Evolutionary and functional evidence for Patescibacteriota‐encoded NorB in mitigating NO stress for hosts. a) Model of metabolic cascade between Patescibacteriota and CMX, in which Patescibacteriota cells (orange) may mitigate NO toxicity for CMX. b) Predicted metabolic capacities of Patescibacteriota (genus UBA1550) associated with Nitrospira. c) Maximum likelihood tree from amino acid alignments of Patescibacteriota NorB and reference microbial NorB sequences. The branches highlighted in red correspond to Patescibacteriota genomes, while the branch in bold red represents NorB of cprOTU408. The phylogenetic tree of NorB was constructed using IQ‐TREE with the LG+F+G4 model. Abbreviations: TCA cycle, Tricarboxylic acid cycle; PPP, Pentose phosphate pathway; Nxr, nitrite oxidoreductase; NIR, nitrite reductase; AMO, ammonia monooxygenase; HAO, hydroxylamine dehydrogenase; HURM, hydroxylamine‐ubiquinone reaction module; Cx V, Complex V (ATP synthase); Cyo, Cytochrome o ubiquinol oxidase; qNOR, quinol‐dependent nitric oxide reductases; PFK, phosphofructokinase; PGAM, 2,3‐bisphosphoglycerate‐dependent phosphoglycerate mutase; ENO, enolase.
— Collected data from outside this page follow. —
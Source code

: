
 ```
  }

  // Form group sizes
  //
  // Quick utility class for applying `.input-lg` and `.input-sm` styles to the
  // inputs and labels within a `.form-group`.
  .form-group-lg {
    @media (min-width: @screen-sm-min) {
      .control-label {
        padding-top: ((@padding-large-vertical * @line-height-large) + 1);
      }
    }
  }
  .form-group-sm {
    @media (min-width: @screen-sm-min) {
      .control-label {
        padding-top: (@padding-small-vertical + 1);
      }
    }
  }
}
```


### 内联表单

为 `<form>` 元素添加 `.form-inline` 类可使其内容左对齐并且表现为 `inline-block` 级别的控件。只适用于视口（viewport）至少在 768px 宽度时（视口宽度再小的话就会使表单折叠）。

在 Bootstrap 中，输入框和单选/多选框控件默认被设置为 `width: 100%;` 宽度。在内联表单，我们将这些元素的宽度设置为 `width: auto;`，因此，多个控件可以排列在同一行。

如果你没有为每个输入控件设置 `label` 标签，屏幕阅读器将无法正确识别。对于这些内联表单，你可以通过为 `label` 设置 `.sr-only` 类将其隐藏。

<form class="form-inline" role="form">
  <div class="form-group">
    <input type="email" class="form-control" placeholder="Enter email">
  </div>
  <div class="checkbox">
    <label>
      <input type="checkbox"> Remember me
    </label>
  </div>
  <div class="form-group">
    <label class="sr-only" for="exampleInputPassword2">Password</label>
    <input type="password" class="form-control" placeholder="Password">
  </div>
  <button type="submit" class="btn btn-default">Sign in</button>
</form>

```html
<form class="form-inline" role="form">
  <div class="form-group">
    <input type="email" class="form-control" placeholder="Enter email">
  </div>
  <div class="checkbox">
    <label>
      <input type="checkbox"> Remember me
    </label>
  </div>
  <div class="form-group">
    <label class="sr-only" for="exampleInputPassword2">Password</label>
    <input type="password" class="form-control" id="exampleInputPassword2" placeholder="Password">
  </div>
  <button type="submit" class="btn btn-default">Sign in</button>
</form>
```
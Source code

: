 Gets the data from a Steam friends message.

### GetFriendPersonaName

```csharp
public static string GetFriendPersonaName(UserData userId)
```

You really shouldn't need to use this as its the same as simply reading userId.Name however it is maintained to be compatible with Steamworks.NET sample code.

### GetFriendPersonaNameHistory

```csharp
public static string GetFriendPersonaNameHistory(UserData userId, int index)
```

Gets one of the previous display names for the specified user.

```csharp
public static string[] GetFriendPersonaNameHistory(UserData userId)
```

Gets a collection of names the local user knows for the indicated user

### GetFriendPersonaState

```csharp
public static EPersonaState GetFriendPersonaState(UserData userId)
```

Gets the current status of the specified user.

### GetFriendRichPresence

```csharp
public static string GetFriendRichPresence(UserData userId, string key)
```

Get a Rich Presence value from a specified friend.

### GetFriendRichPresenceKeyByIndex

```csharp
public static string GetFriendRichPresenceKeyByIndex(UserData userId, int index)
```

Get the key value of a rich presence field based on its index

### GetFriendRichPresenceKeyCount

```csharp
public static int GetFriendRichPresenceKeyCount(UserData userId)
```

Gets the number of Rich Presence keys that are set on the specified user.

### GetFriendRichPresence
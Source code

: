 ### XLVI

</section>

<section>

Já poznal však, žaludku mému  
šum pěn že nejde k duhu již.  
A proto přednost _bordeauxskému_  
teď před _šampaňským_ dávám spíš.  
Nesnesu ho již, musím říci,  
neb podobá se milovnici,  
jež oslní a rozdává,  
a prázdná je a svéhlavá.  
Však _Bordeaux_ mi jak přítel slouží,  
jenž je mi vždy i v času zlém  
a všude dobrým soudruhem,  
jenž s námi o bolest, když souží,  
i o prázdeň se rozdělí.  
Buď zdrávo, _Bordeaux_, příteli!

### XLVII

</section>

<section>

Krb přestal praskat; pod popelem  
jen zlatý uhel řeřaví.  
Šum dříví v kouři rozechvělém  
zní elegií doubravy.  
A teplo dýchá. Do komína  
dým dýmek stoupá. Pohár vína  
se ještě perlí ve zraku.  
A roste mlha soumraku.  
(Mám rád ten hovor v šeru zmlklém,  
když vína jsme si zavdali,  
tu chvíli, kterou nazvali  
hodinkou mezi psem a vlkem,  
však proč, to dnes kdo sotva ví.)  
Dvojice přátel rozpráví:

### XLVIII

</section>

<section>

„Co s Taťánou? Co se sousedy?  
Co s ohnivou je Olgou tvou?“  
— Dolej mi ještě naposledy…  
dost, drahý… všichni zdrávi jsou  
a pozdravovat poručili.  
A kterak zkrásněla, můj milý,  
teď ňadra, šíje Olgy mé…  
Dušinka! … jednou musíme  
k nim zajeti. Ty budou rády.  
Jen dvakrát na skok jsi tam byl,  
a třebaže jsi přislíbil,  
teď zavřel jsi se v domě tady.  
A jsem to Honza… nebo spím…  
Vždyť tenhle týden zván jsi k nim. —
Nitrospira may gain an ecological advantage through symbiosis with denitrifying Patescibacteriota containing the norB gene, which uses NO as an electron acceptor. The genus Nitrospira includes not only canonical nitrite‐oxidizing bacteria (NOB) but also the recently discovered complete ammonia‐oxidizing microorganisms (comammox, CMX). CMX, belonging to lineage II of the genus Nitrospira, is the latest discovered group of nitrifying microorganisms capable of oxidizing ammonia to nitrate within a single cell.^[^ 45, 46 ^]^ Previous studies have shown that in classical 16S rRNA gene phylogenetic trees, CMX and traditional NOB do not form significantly different subclades.^[^ 44, 45, 46, 47 ^]^ However, in genome‐based phylogenetic trees, CMX and NOB within lineage II form distinct, robustly supported subclades. Based on 42 genomes collected from the three bOTUs of Nitrospira in the network, our genomic phylogenetic analysis revealed that among these three bOTUs, one (bOTU7758) belongs to Nitrospira Lineage I NOB, while the other two (bOTU4345 and bOTU13121) belong to Nitrospira Lineage II clade A CMX (Figure S10, Supporting Information). Notably, genomes from both lineage I NOB and CMX clade A contain the nirK gene, responsible for converting NO_2_ ^−^ to NO, and CMX clade A can also generate NO via hydroxylamine oxidation catalyzed by hao. During nitrifier‐denitrification or hydroxylamine oxidation, NO can accumulate intracellularly if not rapidly detoxified or reduced to N_2_O, potentially leading to cellular damage.^[^ 48, 49 ^]^ Moreover, NO can be used as an electron acceptor by Patescibacteriota containing the norB gene that coexist with CMX, potentially enabling N‐N metabolic interactions between Patescibacteriota and their hosts, jointly driving the nitrogen biogeochemical cycle. Supporting this possibility, metatranscriptomic datasets revealed co‐expression of Patescibacteriota norB with CMX functional genes amoA, amoB, and hao (Table S8, Supporting Information). Collectively, these findings suggest that denitrifying Patescibacteriota may contribute to host resilience in NO‐rich niches, though definitive validation will require strain‐based co‐culture experiments.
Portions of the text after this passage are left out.